I just watched an episode of Frontline this weekend and plan to use it to encourage persuasive and argumentative writing, along with a classroom debate.

Oh yeah. And I plan to make an illegal copy of the DVD for use in the classroom because I don’t want to pay the $20 for a legal copy. But the end justifies the means, right?

Do You Shop At Wal-Mart?

“Is Wal-Mart Good For America?” does a pretty good job at maintaining balance and holding to the definition of a documentary; the show is more expository than editorial, though certainly not free of the latter. The movie Hell House did a good job of this, too, and is another film under my consideration to show to students. Both films present some ideas for the audience to consider, but leave the door open for interpretation. The Frontline show doesn’t come down too hard on Wal-Mart and students could draw their own conclusions about whether or not the Big Box stores are good for the country. Even as I watched the show, the definition of capitalism kept running through my head and I was left wondering where Wal-Mart has violated that definition.

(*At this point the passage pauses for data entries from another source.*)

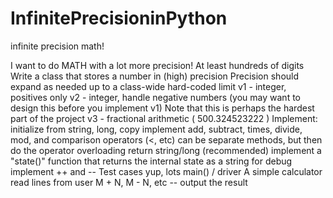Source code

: # InfinitePrecisioninPython
infinite precision math!

I want to do MATH with a lot more precision! At least hundreds of digits
Write a class that stores a number in (high) precision
Precision should expand as needed up to a class-wide hard-coded limit
v1 - integer, positives only
v2 - integer, handle negative numbers (you may want to design this before you implement v1)
Note that this is perhaps the hardest part of the project
v3 - fractional arithmetic ( 500.324523222 )
Implement:
initialize from string, long, copy
implement add, subtract, times, divide, mod, and comparison operators (<, etc)
can be separate methods, but then do the operator overloading
return string/long
(recommended)
implement a "state()" function that returns the internal state as a string for debug
implement ++ and --
Test cases
yup, lots
main() / driver
A simple calculator
read lines from user
M + N, M - N, etc -- output the result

And, true to PBS style, the show comes complete with an online teacher’s guide. It’s a fair attempt, too. Many teacher’s guides provided as companions to videos are garbage, really. Even discussion questions provided are often completely worthless. Frontline and PBS usually do at least a fair job at providing resources and this is no exception.

Another del.icio.us Possibility

The thing that draws me to this teacher’s guide is their preparation of a debate over whether or not outsourcing is a good thing. Even if the movie is more heavy handed against Wal-Mart, this debate would help show both sides of the argument and put students in a position to decide for themselves.

The links for investigating the advantages and disadvantages of buying cheaper parts overseas provide a good beginning for researching the issue. And, of course, I see a way for del.icio.us to play a role in easily letting students look through even more Web resources; with tags for “advantages” and “disadvantages,” adding more pages for students to gather evidence from would be a simple matter of a few Google searches on my part (much of which I’ve already done in the next paragraph).

Take Action; That’s Argumentation

So the convincing of outsourcing as a good or bad thing is the persuasion. Moving the reader to action is argumentation. While the bulk of their links are against the chain, Reclaim Democracy does provide links on both sides of the Wal-Mart issue. There are a few other sites that don’t like Wal-Mart too much and many of those sites have suggestions of what one can do to express discontent. Likewise, sites exist that support Wal-Mart and want to explain why. Not very well organized, but full of good food for thought on both sides, a page on LawMall is worth a visit, as is Always Low Prices — Always?, a blog that Wal-Mart threatened legal action against and caused to become inactive.

What a great excuse to gather some research on an issue or teaching idea: write a blog entry about it!

UPDATE: John Stossel wrote a pro Wal-Mart article over at townhall.com.

1 comment

1. Duane Gran says:

[2/19/2006 - 5:47 pm]

Just a point of clarification — the last link in this entry is to something I wrote which was about Wal-Mart suing a blogger, but I am not a party to the suit or involved in any way. This is the second case where this confusion has emerged, so I’ve added a note to my posting.